The comprehensive genetic test for coagulation factor deficiency includes key genes such as F8, F9, VWF, F7, F11, and VKORC1, which are essential components of the coagulation cascade and its regulation. F8 and F9 encode coagulation factors VIII and IX, respectively, which are critical for proper clot formation, while VWF encodes von Willebrand factor, a protein necessary for platelet adhesion and stabilization of factor VIII. F7 and F11 are involved in the initiation and amplification of coagulation pathways, and VKORC1 plays a role in the recycling of vitamin K, which is essential for the activation of several clotting factors. Disruptions in these pathways result in defective hemostasis and increased bleeding tendency. The comprehensive genetic test for coagulation factor deficiency is indicated in individuals presenting with clinical features suggestive of inherited coagulation factor deficiencies.
The clinical spectrum of coagulation factor deficiencies is highly variable, ranging from mild bleeding tendencies to severe hemorrhagic disorders. Hemophilia A and B typically present in early infancy with prolonged bleeding, spontaneous hemorrhages, or bleeding following minor trauma. Von Willebrand disease may present at any age with mucocutaneous bleeding, including epistaxis, easy bruising, and prolonged bleeding after surgical procedures. Rare bleeding disorders may involve deficiencies in multiple coagulation factors and can present with diverse clinical manifestations. Disease severity is closely related to the residual activity of the affected coagulation factor, contributing to significant phenotypic variability among affected individuals.
The purpose of the comprehensive genetic test for coagulation factor deficiency is to identify pathogenic variants associated with coagulation factor deficiencies, supporting accurate diagnosis and differentiation between specific bleeding disorders. Genetic findings contribute to improved classification of these conditions and enhance understanding of the underlying biological mechanisms.
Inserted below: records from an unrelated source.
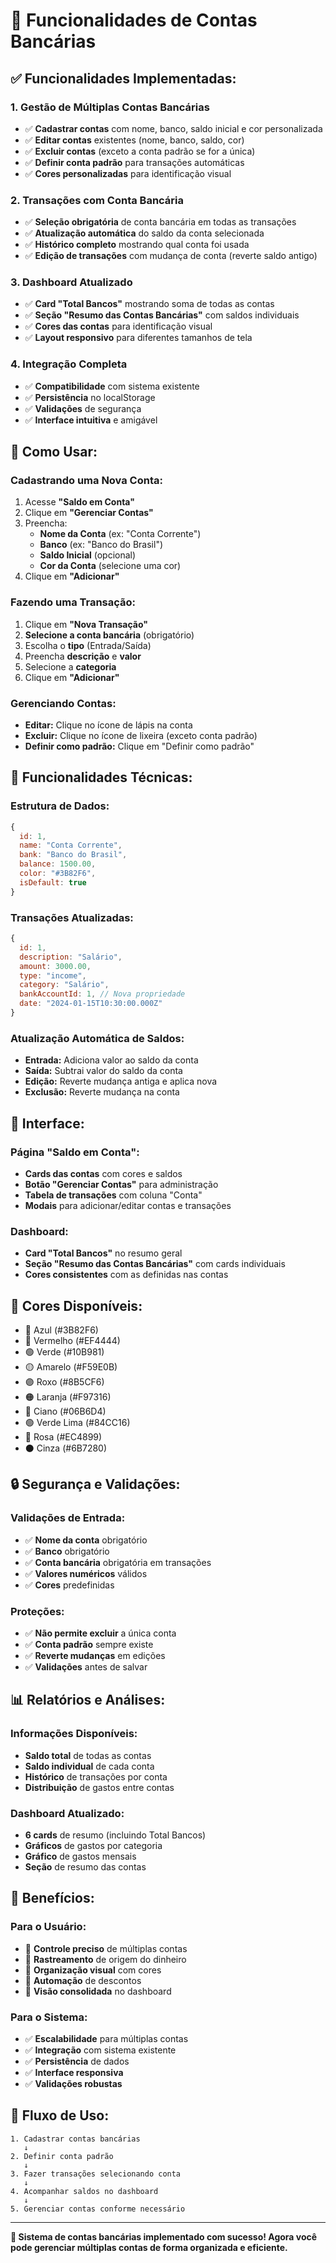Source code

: # 🏦 Funcionalidades de Contas Bancárias

## ✅ **Funcionalidades Implementadas:**

### **1. Gestão de Múltiplas Contas Bancárias**
- ✅ **Cadastrar contas** com nome, banco, saldo inicial e cor personalizada
- ✅ **Editar contas** existentes (nome, banco, saldo, cor)
- ✅ **Excluir contas** (exceto a conta padrão se for a única)
- ✅ **Definir conta padrão** para transações automáticas
- ✅ **Cores personalizadas** para identificação visual

### **2. Transações com Conta Bancária**
- ✅ **Seleção obrigatória** de conta bancária em todas as transações
- ✅ **Atualização automática** do saldo da conta selecionada
- ✅ **Histórico completo** mostrando qual conta foi usada
- ✅ **Edição de transações** com mudança de conta (reverte saldo antigo)

### **3. Dashboard Atualizado**
- ✅ **Card "Total Bancos"** mostrando soma de todas as contas
- ✅ **Seção "Resumo das Contas Bancárias"** com saldos individuais
- ✅ **Cores das contas** para identificação visual
- ✅ **Layout responsivo** para diferentes tamanhos de tela

### **4. Integração Completa**
- ✅ **Compatibilidade** com sistema existente
- ✅ **Persistência** no localStorage
- ✅ **Validações** de segurança
- ✅ **Interface intuitiva** e amigável

## 🎯 **Como Usar:**

### **Cadastrando uma Nova Conta:**
1. Acesse **"Saldo em Conta"**
2. Clique em **"Gerenciar Contas"**
3. Preencha:
   - **Nome da Conta** (ex: "Conta Corrente")
   - **Banco** (ex: "Banco do Brasil")
   - **Saldo Inicial** (opcional)
   - **Cor da Conta** (selecione uma cor)
4. Clique em **"Adicionar"**

### **Fazendo uma Transação:**
1. Clique em **"Nova Transação"**
2. **Selecione a conta bancária** (obrigatório)
3. Escolha o **tipo** (Entrada/Saída)
4. Preencha **descrição** e **valor**
5. Selecione a **categoria**
6. Clique em **"Adicionar"**

### **Gerenciando Contas:**
- **Editar:** Clique no ícone de lápis na conta
- **Excluir:** Clique no ícone de lixeira (exceto conta padrão)
- **Definir como padrão:** Clique em "Definir como padrão"

## 🔧 **Funcionalidades Técnicas:**

### **Estrutura de Dados:**
```javascript
{
  id: 1,
  name: "Conta Corrente",
  bank: "Banco do Brasil",
  balance: 1500.00,
  color: "#3B82F6",
  isDefault: true
}
```

### **Transações Atualizadas:**
```javascript
{
  id: 1,
  description: "Salário",
  amount: 3000.00,
  type: "income",
  category: "Salário",
  bankAccountId: 1, // Nova propriedade
  date: "2024-01-15T10:30:00.000Z"
}
```

### **Atualização Automática de Saldos:**
- **Entrada:** Adiciona valor ao saldo da conta
- **Saída:** Subtrai valor do saldo da conta
- **Edição:** Reverte mudança antiga e aplica nova
- **Exclusão:** Reverte mudança na conta

## 📱 **Interface:**

### **Página "Saldo em Conta":**
- **Cards das contas** com cores e saldos
- **Botão "Gerenciar Contas"** para administração
- **Tabela de transações** com coluna "Conta"
- **Modais** para adicionar/editar contas e transações

### **Dashboard:**
- **Card "Total Bancos"** no resumo geral
- **Seção "Resumo das Contas Bancárias"** com cards individuais
- **Cores consistentes** com as definidas nas contas

## 🎨 **Cores Disponíveis:**
- 🔵 Azul (#3B82F6)
- 🔴 Vermelho (#EF4444)
- 🟢 Verde (#10B981)
- 🟡 Amarelo (#F59E0B)
- 🟣 Roxo (#8B5CF6)
- 🟠 Laranja (#F97316)
- 🔵 Ciano (#06B6D4)
- 🟢 Verde Lima (#84CC16)
- 🩷 Rosa (#EC4899)
- ⚫ Cinza (#6B7280)

## 🔒 **Segurança e Validações:**

### **Validações de Entrada:**
- ✅ **Nome da conta** obrigatório
- ✅ **Banco** obrigatório
- ✅ **Conta bancária** obrigatória em transações
- ✅ **Valores numéricos** válidos
- ✅ **Cores** predefinidas

### **Proteções:**
- ✅ **Não permite excluir** a única conta
- ✅ **Conta padrão** sempre existe
- ✅ **Reverte mudanças** em edições
- ✅ **Validações** antes de salvar

## 📊 **Relatórios e Análises:**

### **Informações Disponíveis:**
- **Saldo total** de todas as contas
- **Saldo individual** de cada conta
- **Histórico** de transações por conta
- **Distribuição** de gastos entre contas

### **Dashboard Atualizado:**
- **6 cards** de resumo (incluindo Total Bancos)
- **Gráficos** de gastos por categoria
- **Gráfico** de gastos mensais
- **Seção** de resumo das contas

## 🚀 **Benefícios:**

### **Para o Usuário:**
- 🎯 **Controle preciso** de múltiplas contas
- 🎯 **Rastreamento** de origem do dinheiro
- 🎯 **Organização visual** com cores
- 🎯 **Automação** de descontos
- 🎯 **Visão consolidada** no dashboard

### **Para o Sistema:**
- ✅ **Escalabilidade** para múltiplas contas
- ✅ **Integração** com sistema existente
- ✅ **Persistência** de dados
- ✅ **Interface responsiva**
- ✅ **Validações robustas**

## 🔄 **Fluxo de Uso:**

```
1. Cadastrar contas bancárias
   ↓
2. Definir conta padrão
   ↓
3. Fazer transações selecionando conta
   ↓
4. Acompanhar saldos no dashboard
   ↓
5. Gerenciar contas conforme necessário
```

---

**🎉 Sistema de contas bancárias implementado com sucesso! Agora você pode gerenciar múltiplas contas de forma organizada e eficiente.**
The identification of specific genetic alterations provides valuable information for risk assessment and supports the development of appropriate long-term management strategies.
A higher genetic risk is confirmed when pathogenic mutations are found in genes associated with coagulation factor deficiencies, including F8, F9, and VWF. A lower risk may be inferred when no mutations are detected, though comprehensive clinical follow-up is still essential. The integration of genetic data with clinical findings and laboratory evaluation is critical for precise diagnosis, prognosis, and long-term patient care.
The test is performed in a clinical laboratory accredited to ISO 15189 and certified by CLIA and CAP, ensuring the validity, accuracy and international recognition of the results.